Promesa Barata

Feb 22, 2007 13:51

I made a promise to myself.
I’m not going to look for him. I’m going to give him some space.
Space to breathe.
Space to be…without me.
If he wants to talk to me, he’ll call…right?
If he wants to see me, he’ll tell me.
I’m not going to be the one to ask.
I’m not going to insist.
Because if I do, it will only feed on the clinginess.
And I don’t want that.
I don’t want to be clingy.
I want to be…loved.

Why is he so cold online or on the phone?
When we’re together, he’s different.
He’s…sweet.
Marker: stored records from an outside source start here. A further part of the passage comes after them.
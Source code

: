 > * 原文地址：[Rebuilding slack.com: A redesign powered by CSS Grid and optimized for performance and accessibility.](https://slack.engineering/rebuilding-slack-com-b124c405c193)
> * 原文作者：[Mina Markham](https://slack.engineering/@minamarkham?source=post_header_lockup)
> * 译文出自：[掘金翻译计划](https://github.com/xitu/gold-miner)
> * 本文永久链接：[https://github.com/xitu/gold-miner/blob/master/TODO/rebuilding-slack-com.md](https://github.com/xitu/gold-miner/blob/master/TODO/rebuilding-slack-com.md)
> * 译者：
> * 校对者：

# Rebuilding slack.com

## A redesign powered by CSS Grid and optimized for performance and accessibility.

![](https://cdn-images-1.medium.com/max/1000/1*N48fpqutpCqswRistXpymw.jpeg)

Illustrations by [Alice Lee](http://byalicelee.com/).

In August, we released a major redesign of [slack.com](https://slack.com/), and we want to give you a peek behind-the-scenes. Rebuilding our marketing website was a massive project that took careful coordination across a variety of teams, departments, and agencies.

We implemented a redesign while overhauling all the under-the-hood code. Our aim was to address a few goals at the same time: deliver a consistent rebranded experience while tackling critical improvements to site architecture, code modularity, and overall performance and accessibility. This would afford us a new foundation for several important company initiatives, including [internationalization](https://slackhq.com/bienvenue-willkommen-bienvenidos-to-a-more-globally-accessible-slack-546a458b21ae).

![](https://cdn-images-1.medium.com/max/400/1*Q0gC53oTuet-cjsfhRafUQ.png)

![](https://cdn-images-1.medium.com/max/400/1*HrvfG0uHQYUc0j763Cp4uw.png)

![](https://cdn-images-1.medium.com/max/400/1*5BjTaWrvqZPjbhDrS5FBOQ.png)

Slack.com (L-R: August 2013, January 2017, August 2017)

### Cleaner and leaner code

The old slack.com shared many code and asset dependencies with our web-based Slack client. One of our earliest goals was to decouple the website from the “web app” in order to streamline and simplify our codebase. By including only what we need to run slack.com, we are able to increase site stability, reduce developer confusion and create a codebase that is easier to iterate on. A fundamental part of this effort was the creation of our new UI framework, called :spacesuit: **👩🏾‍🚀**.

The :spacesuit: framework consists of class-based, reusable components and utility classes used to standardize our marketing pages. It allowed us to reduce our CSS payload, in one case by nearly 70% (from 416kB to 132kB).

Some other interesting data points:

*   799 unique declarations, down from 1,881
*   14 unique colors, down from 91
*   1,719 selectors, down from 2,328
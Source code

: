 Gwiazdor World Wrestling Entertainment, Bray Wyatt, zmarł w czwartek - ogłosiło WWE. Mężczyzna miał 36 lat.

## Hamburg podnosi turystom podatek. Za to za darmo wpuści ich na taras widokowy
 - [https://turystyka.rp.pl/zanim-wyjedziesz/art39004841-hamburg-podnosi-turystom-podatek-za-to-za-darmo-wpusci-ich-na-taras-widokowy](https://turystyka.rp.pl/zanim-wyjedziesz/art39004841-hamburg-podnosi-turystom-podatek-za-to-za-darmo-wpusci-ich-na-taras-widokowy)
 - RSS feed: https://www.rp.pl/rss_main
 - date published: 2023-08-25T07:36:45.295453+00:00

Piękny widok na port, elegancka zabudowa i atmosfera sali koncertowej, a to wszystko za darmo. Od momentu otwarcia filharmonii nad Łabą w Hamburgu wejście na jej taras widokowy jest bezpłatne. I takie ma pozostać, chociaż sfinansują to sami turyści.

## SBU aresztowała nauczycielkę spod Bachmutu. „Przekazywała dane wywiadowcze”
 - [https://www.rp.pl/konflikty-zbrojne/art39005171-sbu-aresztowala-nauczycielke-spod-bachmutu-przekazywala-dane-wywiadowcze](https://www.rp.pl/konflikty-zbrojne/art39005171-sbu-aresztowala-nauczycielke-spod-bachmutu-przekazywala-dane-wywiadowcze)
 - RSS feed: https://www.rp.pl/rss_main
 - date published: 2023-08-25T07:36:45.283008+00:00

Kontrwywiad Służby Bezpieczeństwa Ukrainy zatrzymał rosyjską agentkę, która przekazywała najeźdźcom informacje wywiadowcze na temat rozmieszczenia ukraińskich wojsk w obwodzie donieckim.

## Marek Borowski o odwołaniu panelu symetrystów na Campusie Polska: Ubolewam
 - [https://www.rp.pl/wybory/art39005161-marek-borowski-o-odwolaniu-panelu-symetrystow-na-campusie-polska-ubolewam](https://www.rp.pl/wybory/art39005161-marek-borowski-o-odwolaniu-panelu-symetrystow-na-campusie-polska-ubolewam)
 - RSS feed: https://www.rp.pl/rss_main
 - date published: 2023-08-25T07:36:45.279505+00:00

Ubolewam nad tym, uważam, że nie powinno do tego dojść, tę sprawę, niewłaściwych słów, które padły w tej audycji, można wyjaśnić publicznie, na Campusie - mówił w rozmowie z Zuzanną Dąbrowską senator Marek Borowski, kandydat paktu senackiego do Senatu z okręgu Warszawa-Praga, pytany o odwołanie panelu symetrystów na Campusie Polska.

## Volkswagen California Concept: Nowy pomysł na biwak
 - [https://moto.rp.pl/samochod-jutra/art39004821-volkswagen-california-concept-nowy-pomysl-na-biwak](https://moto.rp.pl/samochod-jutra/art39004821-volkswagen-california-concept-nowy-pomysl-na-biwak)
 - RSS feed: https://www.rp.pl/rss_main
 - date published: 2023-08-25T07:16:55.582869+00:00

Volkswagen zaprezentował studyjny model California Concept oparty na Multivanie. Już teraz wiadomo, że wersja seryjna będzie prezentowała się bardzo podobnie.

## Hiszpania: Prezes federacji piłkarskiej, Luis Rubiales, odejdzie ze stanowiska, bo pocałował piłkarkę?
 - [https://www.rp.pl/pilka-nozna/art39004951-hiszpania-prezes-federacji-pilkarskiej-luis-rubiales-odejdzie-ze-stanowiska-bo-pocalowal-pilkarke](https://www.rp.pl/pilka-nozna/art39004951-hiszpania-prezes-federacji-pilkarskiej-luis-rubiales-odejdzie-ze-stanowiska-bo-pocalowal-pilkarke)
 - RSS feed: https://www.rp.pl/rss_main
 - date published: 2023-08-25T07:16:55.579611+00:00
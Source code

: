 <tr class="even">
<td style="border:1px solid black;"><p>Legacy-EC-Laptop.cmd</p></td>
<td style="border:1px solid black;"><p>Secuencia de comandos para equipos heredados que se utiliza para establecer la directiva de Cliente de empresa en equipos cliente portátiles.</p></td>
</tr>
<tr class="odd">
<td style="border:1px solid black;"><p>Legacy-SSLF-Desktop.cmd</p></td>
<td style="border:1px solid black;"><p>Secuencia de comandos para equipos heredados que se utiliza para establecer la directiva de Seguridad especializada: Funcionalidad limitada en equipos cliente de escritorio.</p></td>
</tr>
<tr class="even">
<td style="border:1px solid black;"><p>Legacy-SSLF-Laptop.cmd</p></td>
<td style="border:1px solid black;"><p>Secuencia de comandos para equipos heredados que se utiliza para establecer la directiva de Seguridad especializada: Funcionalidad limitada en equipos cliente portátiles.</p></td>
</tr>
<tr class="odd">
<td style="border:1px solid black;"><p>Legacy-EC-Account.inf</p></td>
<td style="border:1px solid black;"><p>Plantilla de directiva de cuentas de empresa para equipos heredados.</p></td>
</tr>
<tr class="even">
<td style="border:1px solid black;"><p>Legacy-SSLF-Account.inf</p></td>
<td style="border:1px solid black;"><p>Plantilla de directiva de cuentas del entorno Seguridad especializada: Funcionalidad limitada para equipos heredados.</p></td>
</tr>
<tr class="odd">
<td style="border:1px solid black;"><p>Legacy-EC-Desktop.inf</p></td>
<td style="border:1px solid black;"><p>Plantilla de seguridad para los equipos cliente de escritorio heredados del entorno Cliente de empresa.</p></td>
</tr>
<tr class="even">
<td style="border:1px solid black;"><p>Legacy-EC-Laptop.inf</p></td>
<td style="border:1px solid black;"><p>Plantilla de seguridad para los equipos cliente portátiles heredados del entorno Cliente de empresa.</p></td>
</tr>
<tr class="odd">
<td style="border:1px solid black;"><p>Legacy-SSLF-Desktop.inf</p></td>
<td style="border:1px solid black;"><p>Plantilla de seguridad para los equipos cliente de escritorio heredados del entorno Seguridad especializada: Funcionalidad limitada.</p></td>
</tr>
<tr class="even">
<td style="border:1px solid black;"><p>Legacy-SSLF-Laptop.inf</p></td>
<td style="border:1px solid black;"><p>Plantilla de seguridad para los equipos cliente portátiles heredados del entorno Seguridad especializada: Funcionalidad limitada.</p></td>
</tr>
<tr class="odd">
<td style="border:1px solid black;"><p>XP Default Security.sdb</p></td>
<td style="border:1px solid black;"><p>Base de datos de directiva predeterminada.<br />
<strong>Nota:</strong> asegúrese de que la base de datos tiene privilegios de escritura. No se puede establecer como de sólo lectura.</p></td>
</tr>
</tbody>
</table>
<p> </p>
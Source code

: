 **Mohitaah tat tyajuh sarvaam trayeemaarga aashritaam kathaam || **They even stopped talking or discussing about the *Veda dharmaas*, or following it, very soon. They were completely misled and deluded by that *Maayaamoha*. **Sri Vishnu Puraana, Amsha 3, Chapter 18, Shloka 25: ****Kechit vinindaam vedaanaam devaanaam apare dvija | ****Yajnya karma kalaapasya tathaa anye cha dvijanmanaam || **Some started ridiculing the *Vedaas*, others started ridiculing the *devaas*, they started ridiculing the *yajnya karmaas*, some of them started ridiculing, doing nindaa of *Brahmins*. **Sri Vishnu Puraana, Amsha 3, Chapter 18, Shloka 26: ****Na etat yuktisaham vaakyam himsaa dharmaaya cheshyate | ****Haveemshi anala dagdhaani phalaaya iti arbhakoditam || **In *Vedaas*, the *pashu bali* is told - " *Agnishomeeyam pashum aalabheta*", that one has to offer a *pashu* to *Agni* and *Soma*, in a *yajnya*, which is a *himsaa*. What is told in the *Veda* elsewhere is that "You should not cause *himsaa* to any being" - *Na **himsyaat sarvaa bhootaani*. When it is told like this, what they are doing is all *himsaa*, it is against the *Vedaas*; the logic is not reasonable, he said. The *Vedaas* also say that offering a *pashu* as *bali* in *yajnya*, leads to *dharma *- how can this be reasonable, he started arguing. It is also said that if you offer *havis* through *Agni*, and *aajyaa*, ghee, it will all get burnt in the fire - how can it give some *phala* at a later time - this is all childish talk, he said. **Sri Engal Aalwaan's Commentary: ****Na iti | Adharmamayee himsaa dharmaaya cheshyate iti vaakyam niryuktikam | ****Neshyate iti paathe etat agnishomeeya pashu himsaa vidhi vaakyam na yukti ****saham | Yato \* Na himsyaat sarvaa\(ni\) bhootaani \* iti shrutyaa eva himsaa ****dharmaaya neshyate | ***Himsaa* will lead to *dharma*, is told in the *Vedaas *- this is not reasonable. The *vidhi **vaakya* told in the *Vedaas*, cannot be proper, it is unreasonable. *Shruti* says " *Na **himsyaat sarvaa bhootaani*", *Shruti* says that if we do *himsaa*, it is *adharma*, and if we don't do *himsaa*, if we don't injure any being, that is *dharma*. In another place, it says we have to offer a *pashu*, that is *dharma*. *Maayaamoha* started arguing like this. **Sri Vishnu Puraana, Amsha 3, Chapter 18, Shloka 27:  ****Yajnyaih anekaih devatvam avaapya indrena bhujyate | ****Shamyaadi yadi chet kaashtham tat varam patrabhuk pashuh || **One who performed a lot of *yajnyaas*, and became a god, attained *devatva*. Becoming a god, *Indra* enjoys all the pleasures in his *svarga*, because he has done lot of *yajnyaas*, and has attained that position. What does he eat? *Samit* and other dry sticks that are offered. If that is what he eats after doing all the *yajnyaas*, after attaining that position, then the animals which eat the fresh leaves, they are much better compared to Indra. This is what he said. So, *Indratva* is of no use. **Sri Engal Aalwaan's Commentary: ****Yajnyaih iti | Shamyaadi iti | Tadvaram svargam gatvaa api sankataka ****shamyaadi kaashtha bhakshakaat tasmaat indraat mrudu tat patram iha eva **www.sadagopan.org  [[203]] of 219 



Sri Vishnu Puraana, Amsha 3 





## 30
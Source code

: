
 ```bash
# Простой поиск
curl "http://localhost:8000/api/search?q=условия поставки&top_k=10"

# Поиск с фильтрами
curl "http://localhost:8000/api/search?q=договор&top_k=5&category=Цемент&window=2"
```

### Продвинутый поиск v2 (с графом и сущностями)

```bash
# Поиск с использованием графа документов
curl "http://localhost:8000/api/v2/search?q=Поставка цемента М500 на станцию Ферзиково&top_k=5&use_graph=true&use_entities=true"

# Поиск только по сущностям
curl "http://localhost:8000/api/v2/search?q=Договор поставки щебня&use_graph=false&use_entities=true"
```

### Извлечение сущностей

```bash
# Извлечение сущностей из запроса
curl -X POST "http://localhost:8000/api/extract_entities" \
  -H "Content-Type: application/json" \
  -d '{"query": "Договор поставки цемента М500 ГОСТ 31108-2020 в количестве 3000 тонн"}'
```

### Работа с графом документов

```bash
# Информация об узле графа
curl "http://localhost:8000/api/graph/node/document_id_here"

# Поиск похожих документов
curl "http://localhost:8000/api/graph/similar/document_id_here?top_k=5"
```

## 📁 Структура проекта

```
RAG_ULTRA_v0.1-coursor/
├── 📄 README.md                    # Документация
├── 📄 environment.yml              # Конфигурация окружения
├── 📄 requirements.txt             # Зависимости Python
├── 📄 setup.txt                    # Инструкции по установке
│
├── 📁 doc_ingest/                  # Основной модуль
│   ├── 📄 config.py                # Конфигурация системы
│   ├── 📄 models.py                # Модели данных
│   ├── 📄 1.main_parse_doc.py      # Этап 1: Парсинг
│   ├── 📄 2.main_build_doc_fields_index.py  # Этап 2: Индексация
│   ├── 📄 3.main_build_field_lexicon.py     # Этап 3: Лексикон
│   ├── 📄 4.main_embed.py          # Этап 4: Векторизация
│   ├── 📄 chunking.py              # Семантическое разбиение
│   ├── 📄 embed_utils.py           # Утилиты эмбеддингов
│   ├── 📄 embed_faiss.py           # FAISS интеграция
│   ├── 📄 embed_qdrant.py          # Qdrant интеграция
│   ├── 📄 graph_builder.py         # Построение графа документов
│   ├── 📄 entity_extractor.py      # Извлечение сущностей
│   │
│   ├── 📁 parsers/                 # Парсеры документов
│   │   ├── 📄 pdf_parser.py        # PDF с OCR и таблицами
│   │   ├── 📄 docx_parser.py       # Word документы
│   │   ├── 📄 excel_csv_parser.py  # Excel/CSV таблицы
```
Perfect.
Ay.

Today I told Estefani that her quinceañera has complicated my life.
She laughed and asked “Why? You met a guy?”
Not just a guy…the guy.
The one that I’ve come to love more than ever.
The one that doesn’t love me anymore.
Which makes me question…
If he told me he loved me long ago, how could he stop so abruptly?
Did he not mean it?
Or is he lying to me?
Why does he keep seeing me after everything I’ve done to him?
Is it because he just likes the affection?
Or is he just used to being with me?
La costumbre es difícil de matar.
This kills me. But I can’t do anything.
Just wait.
Wait to see if he wants to see me again.
And if he does…
I have to tell him I love him. I fucking love him.

It’s funny how emo I’ve turned. Thanks.